**WHAT THE TASK ASKS:**
There is a line containing "## Parameters" in the entries below. Repeat that line and every line after it exactly, and nothing more.

**AVAILABLE RECORDS:**
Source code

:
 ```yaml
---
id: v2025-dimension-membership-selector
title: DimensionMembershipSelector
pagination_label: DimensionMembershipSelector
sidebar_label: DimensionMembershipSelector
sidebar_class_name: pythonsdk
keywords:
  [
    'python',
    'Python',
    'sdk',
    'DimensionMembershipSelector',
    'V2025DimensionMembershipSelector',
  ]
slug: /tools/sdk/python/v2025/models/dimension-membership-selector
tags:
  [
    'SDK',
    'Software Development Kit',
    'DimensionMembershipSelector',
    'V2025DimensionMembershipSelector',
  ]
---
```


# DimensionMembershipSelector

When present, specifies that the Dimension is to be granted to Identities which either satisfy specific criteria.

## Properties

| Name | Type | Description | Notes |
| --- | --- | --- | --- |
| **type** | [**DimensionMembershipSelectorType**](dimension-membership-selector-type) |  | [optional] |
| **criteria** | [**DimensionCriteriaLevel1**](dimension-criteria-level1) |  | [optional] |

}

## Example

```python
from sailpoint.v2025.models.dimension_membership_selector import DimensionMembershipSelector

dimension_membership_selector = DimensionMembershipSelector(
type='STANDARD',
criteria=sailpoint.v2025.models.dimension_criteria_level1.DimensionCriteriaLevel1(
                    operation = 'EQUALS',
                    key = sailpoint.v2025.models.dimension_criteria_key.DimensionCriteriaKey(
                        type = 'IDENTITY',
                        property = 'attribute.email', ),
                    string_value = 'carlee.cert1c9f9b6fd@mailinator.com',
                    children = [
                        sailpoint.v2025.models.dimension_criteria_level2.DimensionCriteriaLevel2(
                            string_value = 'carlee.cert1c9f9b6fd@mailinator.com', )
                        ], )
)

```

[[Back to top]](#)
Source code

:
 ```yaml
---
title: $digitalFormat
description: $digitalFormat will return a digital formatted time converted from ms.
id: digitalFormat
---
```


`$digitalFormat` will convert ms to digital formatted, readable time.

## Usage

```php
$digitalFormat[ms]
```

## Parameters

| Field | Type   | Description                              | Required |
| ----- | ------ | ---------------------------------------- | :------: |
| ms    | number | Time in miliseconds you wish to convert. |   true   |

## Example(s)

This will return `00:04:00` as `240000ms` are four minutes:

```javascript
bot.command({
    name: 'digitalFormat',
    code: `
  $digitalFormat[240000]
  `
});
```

**OUTPUT OF THE TASK:**
## Parameters

| Field | Type   | Description                              | Required |
| ----- | ------ | ---------------------------------------- | :------: |
| ms    | number | Time in miliseconds you wish to convert. |   true   |

## Example(s)

This will return `00:04:00` as `240000ms` are four minutes:

```javascript
bot.command({
    name: 'digitalFormat',
    code: `
  $digitalFormat[240000]
  `
});
```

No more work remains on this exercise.